3 hours. 2 hours lecture and 2 hours lab per week.
Introduction to Cinema
Analytical Thinking
Critical Thinking
Course Description
Film aesthetics and film as an art form, including critical viewing of selected films in laboratory, and papers on topics in film and audience values.
Athena Title
Introduction to Cinema
Semester Course Offered
Offered fall, spring and summer
Grading System
A - F (Traditional)
Student Learning Outcomes
By the end of the class, students should be able to offer a basic overview of film’s emergence as an industry and the workings of the studio system, including the “lifecycle” of a film (production, distribution, exhibition).
By the end of the class, students should be able to analyze the narrative structure both of conventional fiction films and unconventional works (including art cinema, documentary, avant-garde film, and animation) and identify important patterns (such as repeating motifs) within a work.
By the end of the class, students should be able to analyze how elements of narrative film style—mise-en-scène, editing, cinematography, and sound design—convey story information and emotionally move the viewer, as well as how elements of style are used in documentary, animation, and avant-garde film.
By the end of the class, students should be able to distinguish between major categories of film—including fictional film genres, documentary, avant-garde, and animation—identifying how they differ in their subject matter, means of production, intended purposes, and target audiences.
By the end of the class, students should be able to analyze how meaning is created in film both through creative decisions by directors, stars, and others, and through the process of interpretation by audiences and critics.
By the end of the class, students should be able to develop arguments involving the analysis of film style and narrative that are effectively supported with evidence and elegantly expressed using correct terminology.

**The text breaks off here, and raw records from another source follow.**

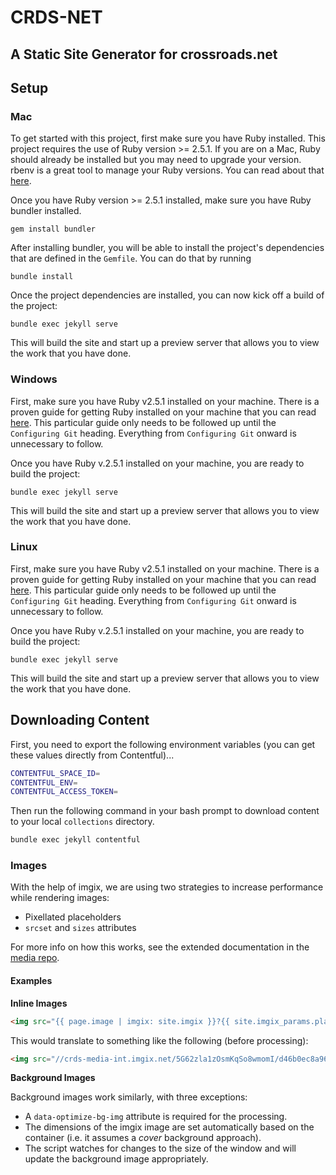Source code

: # CRDS-NET
## A Static Site Generator for crossroads.net

## Setup

### Mac
To get started with this project, first make sure you have Ruby installed. This
project requires the use of Ruby version >= 2.5.1. If you are on a Mac, Ruby should
already be installed but you may need to upgrade your version. rbenv is a great tool
to manage your Ruby versions. You can read about that
[here](https://github.com/rbenv/rbenv#installation).

Once you have Ruby version >= 2.5.1 installed, make sure you have Ruby bundler
installed.

`gem install bundler`

After installing bundler, you will be able to install the project's dependencies that
are defined in the `Gemfile`. You can do that by running

`bundle install`

Once the project dependencies are installed, you can now kick off a build of the
project:

`bundle exec jekyll serve`

This will build the site and start up a preview server that allows you to view the
work that you have done.

### Windows
First, make sure you have Ruby v2.5.1 installed on your machine. There is a proven guide
for getting Ruby installed on your machine that you can read
[here](https://gorails.com/setup/windows/10#ruby). This particular
guide only needs to be followed up until the `Configuring Git` heading. Everything
from `Configuring Git` onward is unnecessary to follow.

Once you have Ruby v.2.5.1 installed on your machine, you are ready to build the project:

`bundle exec jekyll serve`

This will build the site and start up a preview server that allows you to view the
work that you have done.

### Linux
First, make sure you have Ruby v2.5.1 installed on your machine. There is a proven guide
for getting Ruby installed on your machine that you can read
[here](https://gorails.com/setup/ubuntu/16.04). This particular
guide only needs to be followed up until the `Configuring Git` heading. Everything
from `Configuring Git` onward is unnecessary to follow.

Once you have Ruby v.2.5.1 installed on your machine, you are ready to build the project:

`bundle exec jekyll serve`

This will build the site and start up a preview server that allows you to view the
work that you have done.

## Downloading Content

First, you need to export the following environment variables (you can get these
values directly from Contentful)...

```bash
CONTENTFUL_SPACE_ID=
CONTENTFUL_ENV=
CONTENTFUL_ACCESS_TOKEN=
```

Then run the following command in your bash prompt to download content to your local
`collections` directory.

```bash
bundle exec jekyll contentful
```

### Images

With the help of imgix, we are using two strategies to increase performance while rendering images:

- Pixellated placeholders
- `srcset` and `sizes` attributes

For more info on how this works, see the extended documentation in the [media repo](https://github.com/crdschurch/crds-media/blob/development/README.md#images).

#### Examples

**Inline Images**
```html
<img src="{{ page.image | imgix: site.imgix }}?{{ site.imgix_params.placeholder }}" sizes="{{ site.image_sizes.full_width }}" data-optimize-img>
```

This would translate to something like the following (before processing):

```html
<img src="//crds-media-int.imgix.net/5G62zla1zOsmKqSo8wmomI/d46b0ec8a96339c72f25b56b7c2dd99b/isle-of-skye.jpg?auto=format,compress&w=10" sizes="100vw" data-optimize-img>
```

**Background Images**

Background images work similarly, with three exceptions:

- A `data-optimize-bg-img` attribute is required for the processing.
- The dimensions of the imgix image are set automatically based on the container (i.e. it assumes a _cover_ background approach).
- The script watches for changes to the size of the window and will update the background image appropriately.
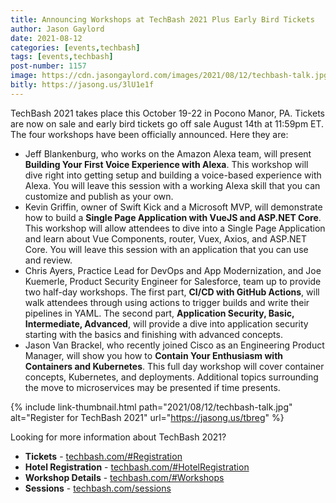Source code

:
 ```yaml
---
title: Announcing Workshops at TechBash 2021 Plus Early Bird Tickets
author: Jason Gaylord
date: 2021-08-12
categories: [events,techbash]
tags: [events,techbash]
post-number: 1157
image: https://cdn.jasongaylord.com/images/2021/08/12/techbash-talk.jpg
bitly: https://jasong.us/3lU1e1f
---
```


TechBash 2021 takes place this October 19-22 in Pocono Manor, PA. Tickets are now on sale and early bird tickets go off sale August 14th at 11:59pm ET. The four workshops have been officially announced. Here they are:

* Jeff Blankenburg, who works on the Amazon Alexa team, will present **Building Your First Voice Experience with Alexa**. This workshop will dive right into getting setup and building a voice-based experience with Alexa. You will leave this session with a working Alexa skill that you can customize and publish as your own.
* Kevin Griffin, owner of Swift Kick and a Microsoft MVP, will demonstrate how to build a **Single Page Application with VueJS and ASP.NET Core**. This workshop will allow attendees to dive into a Single Page Application and learn about Vue Components, router, Vuex, Axios, and ASP.NET Core. You will leave this session with an application that you can use and review.
* Chris Ayers, Practice Lead for DevOps and App Modernization, and Joe Kuemerle, Product Security Engineer for Salesforce, team up to provide two half-day workshops. The first part, **CI/CD with GitHub Actions**, will walk attendees through using actions to trigger builds and write their pipelines in YAML. The second part, **Application Security, Basic, Intermediate, Advanced**, will provide a dive into application security starting with the basics and finishing with advanced concepts.
* Jason Van Brackel, who recently joined Cisco as an Engineering Product Manager, will show you how to **Contain Your Enthusiasm with Containers and Kubernetes**. This full day workshop will cover container concepts, Kubernetes, and deployments. Additional topics surrounding the move to microservices may be presented if time presents.

{% include link-thumbnail.html path="2021/08/12/techbash-talk.jpg" alt="Register for TechBash 2021" url="https://jasong.us/tbreg" %}

Looking for more information about TechBash 2021?
* **Tickets** - [techbash.com/#Registration](https://jasong.us/tbreg)
* **Hotel Registration** - [techbash.com/#HotelRegistration](https://jasong.us/hotelreg)
* **Workshop Details** - [techbash.com/#Workshops](https://jasong.us/tbworkshops)
* **Sessions** - [techbash.com/sessions](https://jasong.us/tbsessions)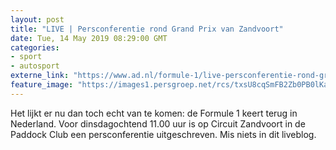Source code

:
 ```yaml
---
layout: post
title: "LIVE | Persconferentie rond Grand Prix van Zandvoort"
date: Tue, 14 May 2019 08:29:00 GMT
categories: 
- sport 
- autosport 
externe_link: "https://www.ad.nl/formule-1/live-persconferentie-rond-grand-prix-van-zandvoort~a4917de7/"
feature_image: "https://images1.persgroep.net/rcs/txsU8cqSmFB2Zb0PB0lKa13DCF8/diocontent/148333318/_fitwidth/400/?appId=21791a8992982cd8da851550a453bd7f&quality=0.7"
---
```


Het lijkt er nu dan toch echt van te komen: de Formule 1 keert terug in Nederland. Voor dinsdagochtend 11.00 uur is op Circuit Zandvoort in de Paddock Club een persconferentie uitgeschreven. Mis niets in dit liveblog.
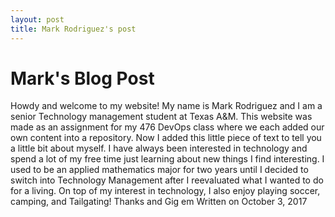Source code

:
 ```yaml
---
layout: post
title: Mark Rodriguez's post
---
```

# Mark's Blog Post

Howdy and welcome to my website! My name is Mark Rodriguez and I am a senior Technology management student at Texas A&M. This website was made as an assignment for my 476 DevOps class where we each added our own content into a repository. Now I added this little piece of text to tell you a little bit about myself. I have always been interested in technology and spend a lot of my free time just learning about new things I find interesting. I used to be an applied mathematics major for two years until I decided to switch into Technology Management after I reevaluated what I wanted to do for a living. On top of my interest in technology, I also enjoy playing soccer, camping, and Tailgating! Thanks and Gig em
Written on October 3, 2017


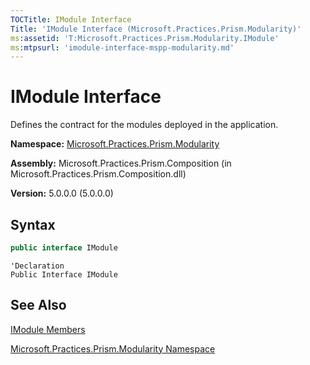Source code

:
 ```yaml
---
TOCTitle: IModule Interface
Title: 'IModule Interface (Microsoft.Practices.Prism.Modularity)'
ms:assetid: 'T:Microsoft.Practices.Prism.Modularity.IModule'
ms:mtpsurl: 'imodule-interface-mspp-modularity.md'
---
```



# IModule Interface

Defines the contract for the modules deployed in the application.

**Namespace:** [Microsoft.Practices.Prism.Modularity](/patterns-practices/reference/mspp-modularity-namespace)

**Assembly:** Microsoft.Practices.Prism.Composition (in Microsoft.Practices.Prism.Composition.dll)

**Version:** 5.0.0.0 (5.0.0.0) 

## Syntax

```C#
public interface IModule
```

```VB
'Declaration
Public Interface IModule
```

## See Also

[IModule Members](/patterns-practices/reference/imodule-members-mspp-modularity)

[Microsoft.Practices.Prism.Modularity Namespace](/patterns-practices/reference/mspp-modularity-namespace)
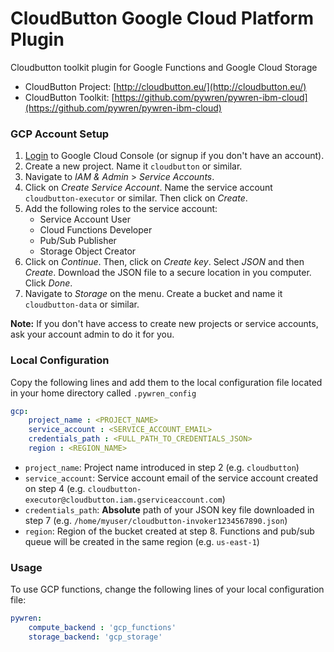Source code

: # CloudButton Google Cloud Platform Plugin
Cloudbutton toolkit plugin for Google Functions and Google Cloud Storage

- CloudButton Project: [http://cloudbutton.eu/](http://cloudbutton.eu/)
- CloudButton Toolkit: [https://github.com/pywren/pywren-ibm-cloud](https://github.com/pywren/pywren-ibm-cloud)

### GCP Account Setup

 1. [Login](https://console.cloud.google.com) to Google Cloud Console (or signup if you don't have an account).
 2. Create a new project. Name it `cloudbutton` or similar.
 3. Navigate to *IAM & Admin* > *Service Accounts*.
 4. Click on *Create Service Account*. Name the service account `cloudbutton-executor` or similar. Then click on *Create*.
 6. Add the following roles to the service account:
	 - Service Account User
	 - Cloud Functions Developer
	 - Pub/Sub Publisher
	 - Storage Object Creator
 7. Click on *Continue*. Then, click on *Create key*. Select *JSON* and then *Create*. Download the JSON file to a secure location in you computer. Click *Done*.
 8. Navigate to *Storage* on the menu. Create a bucket and name it `cloudbutton-data` or similar.

**Note:**  If you don't have access to create new projects or service accounts, ask your account admin to do it for you.

### Local Configuration

Copy the following lines and add them to the local configuration file located in your home directory called `.pywren_config`

```yaml
gcp:
    project_name : <PROJECT_NAME>
    service_account : <SERVICE_ACCOUNT_EMAIL>
    credentials_path : <FULL_PATH_TO_CREDENTIALS_JSON>
    region : <REGION_NAME>
```

 - `project_name`: Project name introduced in step 2 (e.g. `cloudbutton`)
 - `service_account`: Service account email of the service account created on step 4 (e.g. `cloudbutton-executor@cloudbutton.iam.gserviceaccount.com`)
 - `credentials_path`: **Absolute** path of your JSON key file downloaded in step 7 (e.g. `/home/myuser/cloudbutton-invoker1234567890.json`)
 - `region`: Region of the bucket created at step 8. Functions and pub/sub queue will be created in the same region (e.g. `us-east-1`)

### Usage

To use GCP functions, change the following lines of your local configuration file:
```yaml
pywren:
    compute_backend : 'gcp_functions'
    storage_backend: 'gcp_storage'
```
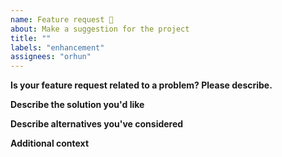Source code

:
 ```yaml
---
name: Feature request 🚀
about: Make a suggestion for the project
title: ""
labels: "enhancement"
assignees: "orhun"
---
```


**Is your feature request related to a problem? Please describe.**

<!--- A clear and concise description of what the problem is. Ex. I'm always frustrated when [...] -->

**Describe the solution you'd like**

<!--- A clear and concise description of what you want to happen. -->

**Describe alternatives you've considered**

<!--- A clear and concise description of any alternative solutions or features you've considered. -->

**Additional context**

<!--- Add any other context or screenshots about the feature request here. -->
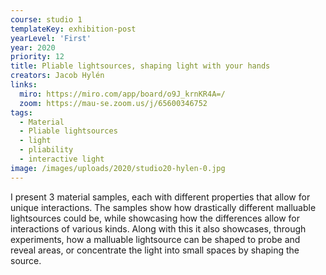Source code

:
 ```yaml
---
course: studio 1
templateKey: exhibition-post
yearLevel: 'First'
year: 2020
priority: 12
title: Pliable lightsources, shaping light with your hands
creators: Jacob Hylén
links:
  miro: https://miro.com/app/board/o9J_krnKR4A=/
  zoom: https://mau-se.zoom.us/j/65600346752
tags:
  - Material
  - Pliable lightsources
  - light
  - pliability
  - interactive light
image: /images/uploads/2020/studio20-hylen-0.jpg
---
```


I present 3 material samples, each with different properties that allow for unique interactions. The samples show how drastically different malluable lightsources could be, while showcasing how the differences allow for interactions of various kinds. Along with this it also showcases, through experiments, how a malluable lightsource can be shaped to probe and reveal areas, or concentrate the light into small spaces by shaping the source.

By the end of the class, students should be able to identify the key narrative and stylistic characteristics of a select number of filmmaking movements (Soviet montage, German expressionism, the French New Wave) and their significance for film history as a whole.
Topical Outline
I. The Film Industry: Origins and Workings
II. Structure and Story - Classical Narrative
III. Alternatives to Classical Narrative – Art Cinema
IV. Film Style - Editing
V. Film Style - Mise-en-scène
VI. Film Style - Cinematography
VII. Film Style - Sound
VIII. Narrative Film Genres
IX. Documentary Film
X. Animation and Avant-Garde Film
XI. The "Director's Vision": Authorship in Cinema
XII. Film Distribution and Exhibition
XIII. Spectators, Stars, Fans
General Education Core
CORE IV: Humanities and the Arts
Institutional Competencies
Analytical Thinking
The ability to reason, interpret, analyze, and solve problems from a wide array of authentic contexts.
Critical Thinking
The ability to pursue and comprehensively evaluate information before accepting or establishing a conclusion, decision, or action.